Most patients appreciate that pregnancies are more complicated when a woman is carrying triplets, quadruplets or even more, but they commonly do not appreciate that a twin pregnancy can be significantly more risky than a singleton pregnancy. Risks to the mothers include an increase in miscarriage (2X), hyperemesis (morning sickness), pregnancy-induced hypertension (3X), preeclampsia, gestational diabetes, acute polyhydramnios (excessive amount of amniotic fluid), vaginal and/or uterine bleeding and hemorrhage (uncontrolled bleeding), preterm labor and delivery, prolonged hospitalization and surgical delivery (Cesarean section).
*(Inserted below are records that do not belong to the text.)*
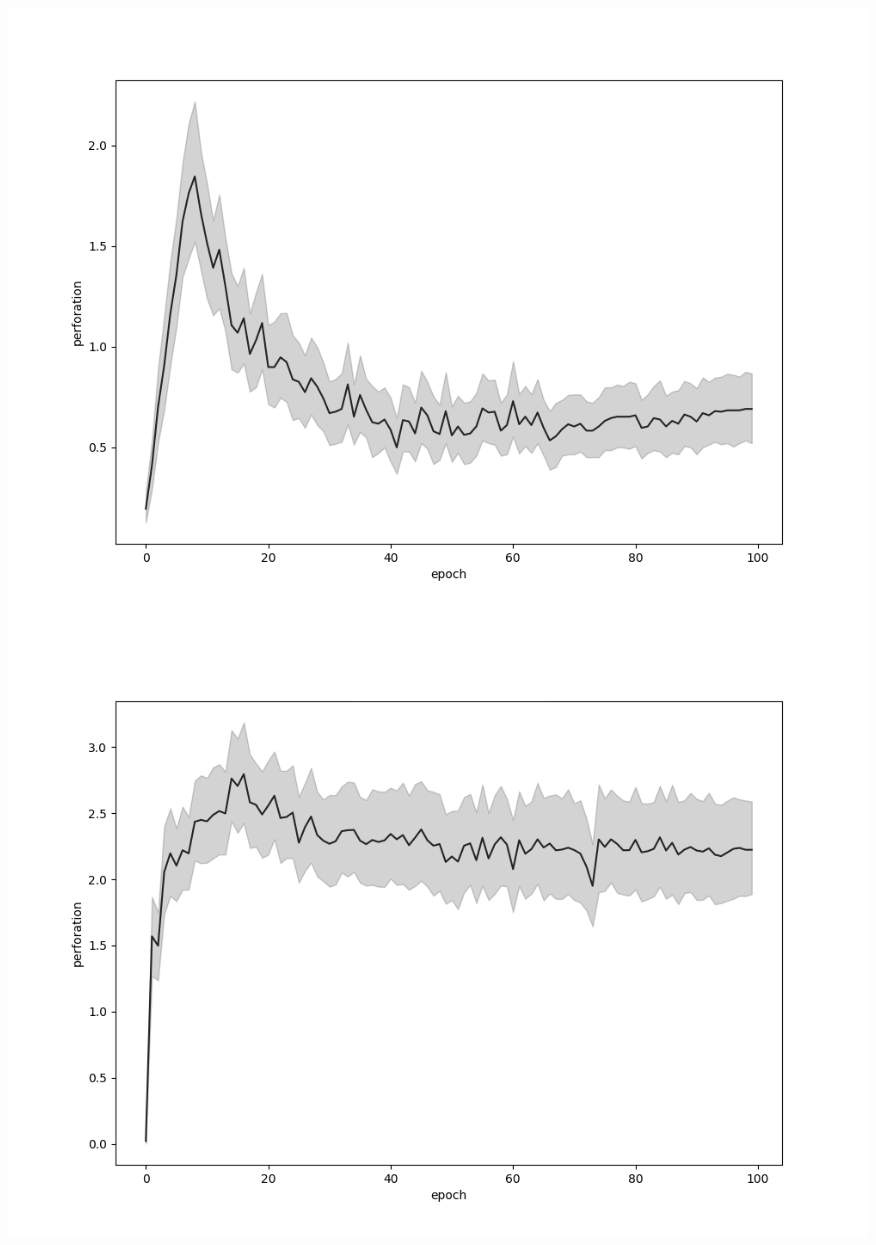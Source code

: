 ![语言模型中的隐秘漏洞：探索其拓扑特性](../../../paper_images/2406.05798/CNN_fr_perforation_layer_1.png)

![语言模型中的隐秘漏洞：探索其拓扑特性](../../../paper_images/2406.05798/CNN_fr_perforation_layer_2.png)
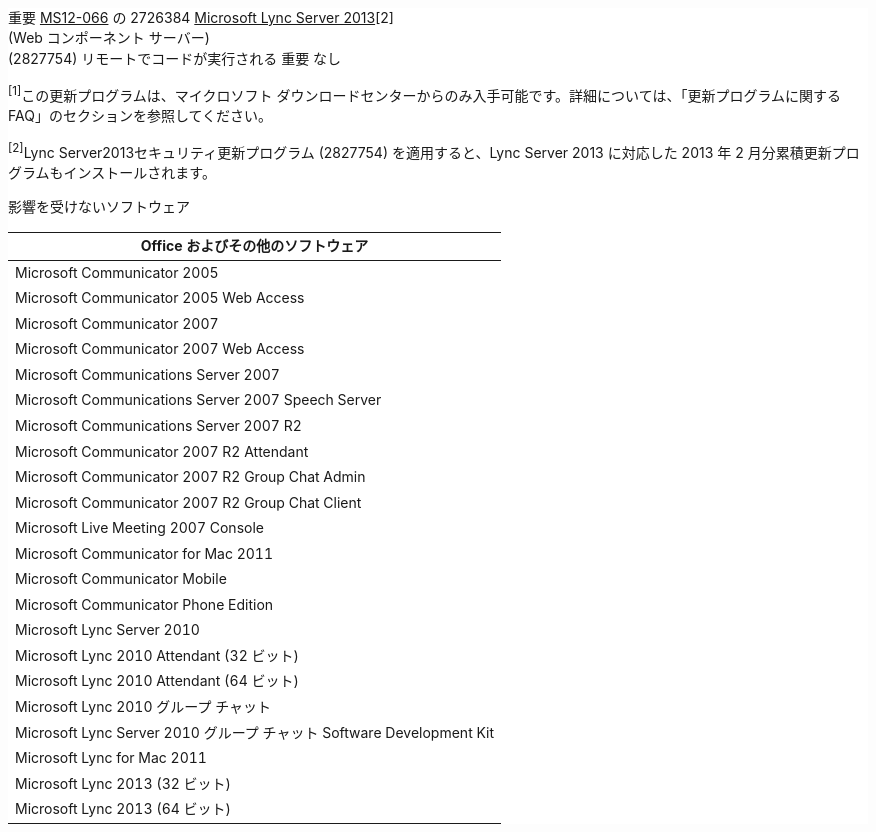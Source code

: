 <td style="border:1px solid black;">重要</td>
<td style="border:1px solid black;"><a href="https://go.microsoft.com/fwlink/?linkid=260957">MS12-066</a> の 2726384</td>
</tr>
<tr class="even">
<td style="border:1px solid black;"><a href="https://www.microsoft.com/downloads/ja-jp/details.aspx?familyid=bfe48ba6-b35b-4362-92fb-72a74abb967d">Microsoft Lync Server 2013</a>[2]<br />
(Web コンポーネント サーバー)<br />
(2827754)</td>
<td style="border:1px solid black;">リモートでコードが実行される</td>
<td style="border:1px solid black;">重要</td>
<td style="border:1px solid black;">なし</td>
</tr>
</tbody>
</table>

<p></p>

  
<sup>[1]</sup>この更新プログラムは、マイクロソフト ダウンロードセンターからのみ入手可能です。詳細については、「更新プログラムに関するFAQ」のセクションを参照してください。
  
<sup>[2]</sup>Lync Server2013セキュリティ更新プログラム (2827754) を適用すると、Lync Server 2013 に対応した 2013 年 2 月分累積更新プログラムもインストールされます。
  
影響を受けないソフトウェア  
  
| Office およびその他のソフトウェア                                     |  
|-----------------------------------------------------------------------|  
| Microsoft Communicator 2005                                           |  
| Microsoft Communicator 2005 Web Access                                |  
| Microsoft Communicator 2007                                           |  
| Microsoft Communicator 2007 Web Access                                |  
| Microsoft Communications Server 2007                                  |  
| Microsoft Communications Server 2007 Speech Server                    |  
| Microsoft Communications Server 2007 R2                               |  
| Microsoft Communicator 2007 R2 Attendant                              |  
| Microsoft Communicator 2007 R2 Group Chat Admin                       |  
| Microsoft Communicator 2007 R2 Group Chat Client                      |  
| Microsoft Live Meeting 2007 Console                                   |  
| Microsoft Communicator for Mac 2011                                   |  
| Microsoft Communicator Mobile                                         |  
| Microsoft Communicator Phone Edition                                  |  
| Microsoft Lync Server 2010                                            |  
| Microsoft Lync 2010 Attendant (32 ビット)                             |  
| Microsoft Lync 2010 Attendant (64 ビット)                             |  
| Microsoft Lync 2010 グループ チャット                                 |  
| Microsoft Lync Server 2010 グループ チャット Software Development Kit |  
| Microsoft Lync for Mac 2011                                           |  
| Microsoft Lync 2013 (32 ビット)                                       |  
| Microsoft Lync 2013 (64 ビット)                                       |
Also, a twin pregnancy is more risky for babies. The complications of the mother from carrying multiples can create complications for the babies. The maternal problems commonly result in babies being delivered prematurely. On average, the more babies that the woman is trying to carry, the earlier she will probably go into labor. Pregnant women with one baby tend to carry the pregnancy to 40 weeks, while pregnant women two babies rarely go beyond 38 weeks and tend to deliver 4-5 weeks early. Consequently, infants born from a multiple pregnancy have a greater risk of infant mortality (4-5 times higher for twins than for a singleton pregnancy) and a greater risk of mental and physical problems that can result from a premature delivery. The chance of a premature baby having cerebral palsy and other types of permanent neurological damage is significantly higher.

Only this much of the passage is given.